Insulin is a protein hormone produced by the beta cells of the pancreas, which enables the body to metabolise and use glucose. It has a major affect on the metabolism of carbohydrates and lipids, and a significant but lesser effect on protein metabolism.

Insulin enters a cell by mean of an insulin receptor, which is found within the plasma membrane. The insulin receptor is comprised of two alpha sub-units and two beta sub-units, which are linked by a disulfide bond. Insulin receptors are tyrosine-kinase receptors, meaning that their function is to transfer phosphate groups from ATP to intracellular proteins, which increase glucose transporter molecules on the outer membrane of cells, which facilitate an uptake of glucose.

Carbohydrates
Carbohydrates are broken down to monosaccharides in the small intestine, and absorbed from the small intestine to the hepatic portal vein. A rise in the concentration of glucose stimulates the release of insulin, which acts on cells throughout the body to stimulate the uptake, and storage of glucose. Insulin's effect on glucose metabolism varies according to the tissue destination. Insulin aids the entry of glucose into muscle, adipose and other tissue by facilitated diffusion using a glucose transporter (GLUT). For example muscle use a transporter called GLUT4. Insulin regulates glucose uptake by moving intracellular vesicles containing the GLUT4 glucose transporters to the cell surface, where glucoses enter s by facilitated diffusion. However not all tissue require insulin for uptake of glucose, the brain and liver use a different sort of non-insulin dependant transporter.

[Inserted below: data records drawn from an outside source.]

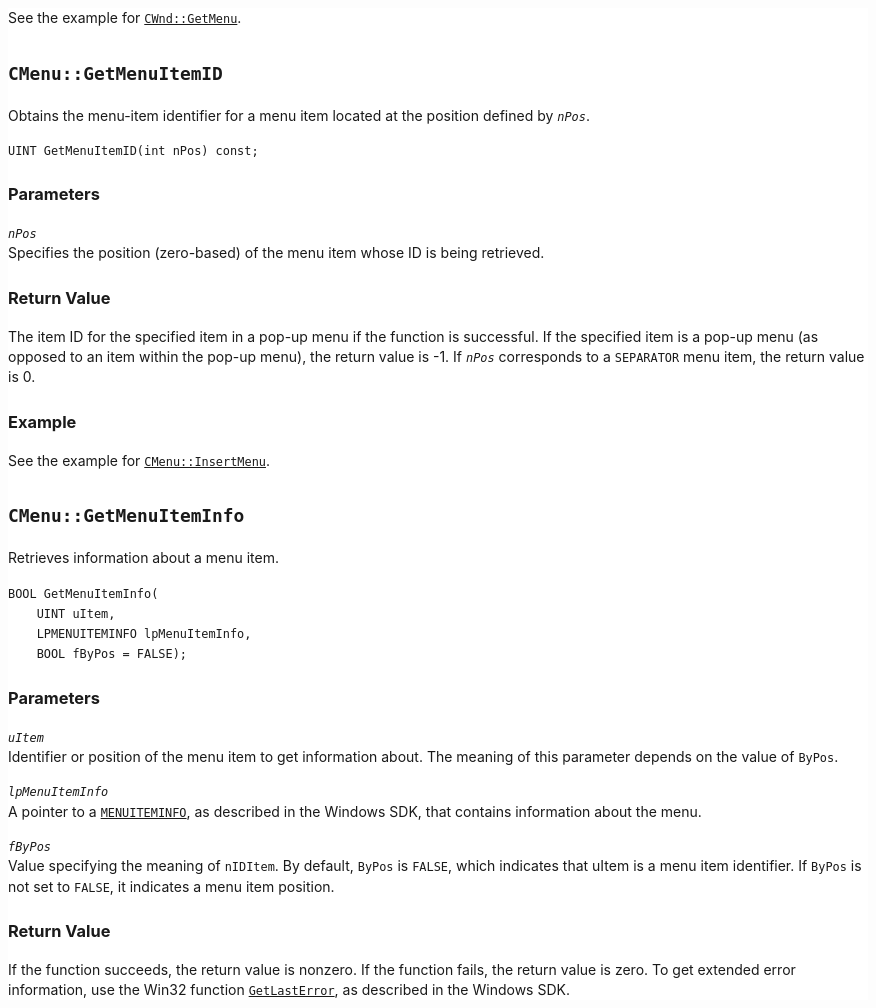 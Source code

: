   See the example for [`CWnd::GetMenu`](../../mfc/reference/cwnd-class.md#getmenu).

## <a name="getmenuitemid"></a> `CMenu::GetMenuItemID`

Obtains the menu-item identifier for a menu item located at the position defined by *`nPos`*.

```
UINT GetMenuItemID(int nPos) const;
```

### Parameters

*`nPos`*<br/>
Specifies the position (zero-based) of the menu item whose ID is being retrieved.

### Return Value

The item ID for the specified item in a pop-up menu if the function is successful. If the specified item is a pop-up menu (as opposed to an item within the pop-up menu), the return value is -1. If *`nPos`* corresponds to a `SEPARATOR` menu item, the return value is 0.

### Example

  See the example for [`CMenu::InsertMenu`](#insertmenu).

## <a name="getmenuiteminfo"></a> `CMenu::GetMenuItemInfo`

Retrieves information about a menu item.

```
BOOL GetMenuItemInfo(
    UINT uItem,
    LPMENUITEMINFO lpMenuItemInfo,
    BOOL fByPos = FALSE);
```

### Parameters

*`uItem`*<br/>
Identifier or position of the menu item to get information about. The meaning of this parameter depends on the value of `ByPos`.

*`lpMenuItemInfo`*<br/>
A pointer to a [`MENUITEMINFO`](/windows/win32/api/winuser/ns-winuser-menuiteminfow), as described in the Windows SDK, that contains information about the menu.

*`fByPos`*<br/>
Value specifying the meaning of `nIDItem`. By default, `ByPos` is `FALSE`, which indicates that uItem is a menu item identifier. If `ByPos` is not set to `FALSE`, it indicates a menu item position.

### Return Value

If the function succeeds, the return value is nonzero. If the function fails, the return value is zero. To get extended error information, use the Win32 function [`GetLastError`](/windows/win32/api/errhandlingapi/nf-errhandlingapi-getlasterror), as described in the Windows SDK.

Insulin also stimulates the liver to store glucose in the form of glycogen. If glucose absorbed from the small intestine is not immediately required for ATP energy, it is taken up by the hepatocytes, which convert glucose into glycogen. Insulin activates the enzyme hexokinase, which phosphorylates glucose causing it to remain in the cell. Insulin also activates enzymes such as glycogen synthase, which is responsible for glycogen synthesis.

Fat
Insulin stimulates hepatocytes to synthesize fatty acids once glycogen stores are full. Fatty acids are taken from the liver as lipoproteins and broken down by lipase. The fatty acids are either utilized straight away or stored as triglycerides in adipose tissue. . Insulin facilitates entry of glucose into fat cell, to be synthesized as glycerol, (fatty acids plus glycerol combine to form triglycerides). When the body's store of glycogen is used, triglycerides are broken down by lipase into their component parts. Hormones such as glucagon, adrenaline and growth hormone activate lipase; these hormones are active when insulin is not present. The resulting glycerol and fatty acids are released into the blood, and travel to the liver through the bloodstream.

Protein
If insulin is present, proteins are digested, broken down into amino acids and used to synthesise the body's protein requirements. If amino acids are in excess of immediate requirements they are either used for ATP, or converted to fat for later use. In the absence of insulin (either due to lack of food or conditions such as diabetes) the body's supply of glycogen is quickly used. In order to supply the body with glucose alpha cells in the pancreas secrete glucagon, which acts on the same cells as insulin, but has the opposing effect. It stimulates the liver and muscles to release stored glycogen - glycogenolysis. Other hormones capable of stimulating glycogenolysis are cortisol, thyroxine, adrenaline and growth hormone. These hormones also stimulates glucose from non-carbohydrate sources - gluconeogenesis from either glycerol, lactate from glycolysis of red blood cells, but mainly from stored amino acids in muscle tissue. Insulin levels then rise to respond to and increased level of blood glucose.
Diabetes and Insulin Resistance
Lack of insulin (type 1 diabetes) or insulin resistance (type ll diabetes) cause high blood glucose. After a meal, even though blood glucose levels are high, cellular uptake cannot be facilitated. The body reacts by initiating glycogenolysis and gluconeogenesis, which further raise blood glucose. High levels of glucose causes frequent urination as glucose in the kidney filtrate draws in water due to osmosis. Constant urination increases thirst, by increasing osmotic pressure of the blood, which directly stimulates thirst receptors. Increase in urination also increases the loss of sodium, which also stimulates thirst receptors. Glycogenolysis and gluconeogenesis lead to fat loss and muscle loss, which lead to weight loss. Metabolism of fatty acids may produce ketone bodies, which can lead to breathing problems; a lowered blood PH decreased nerve firing and possibly coma and death. Therefore it is necessary to control diabetes by either medication to act as insulin, (type 1 diabetes) or by dietary and lifestyle measures (type ll). Thus it can be concluded that the function of insulin has a fundamental effect on metabolism.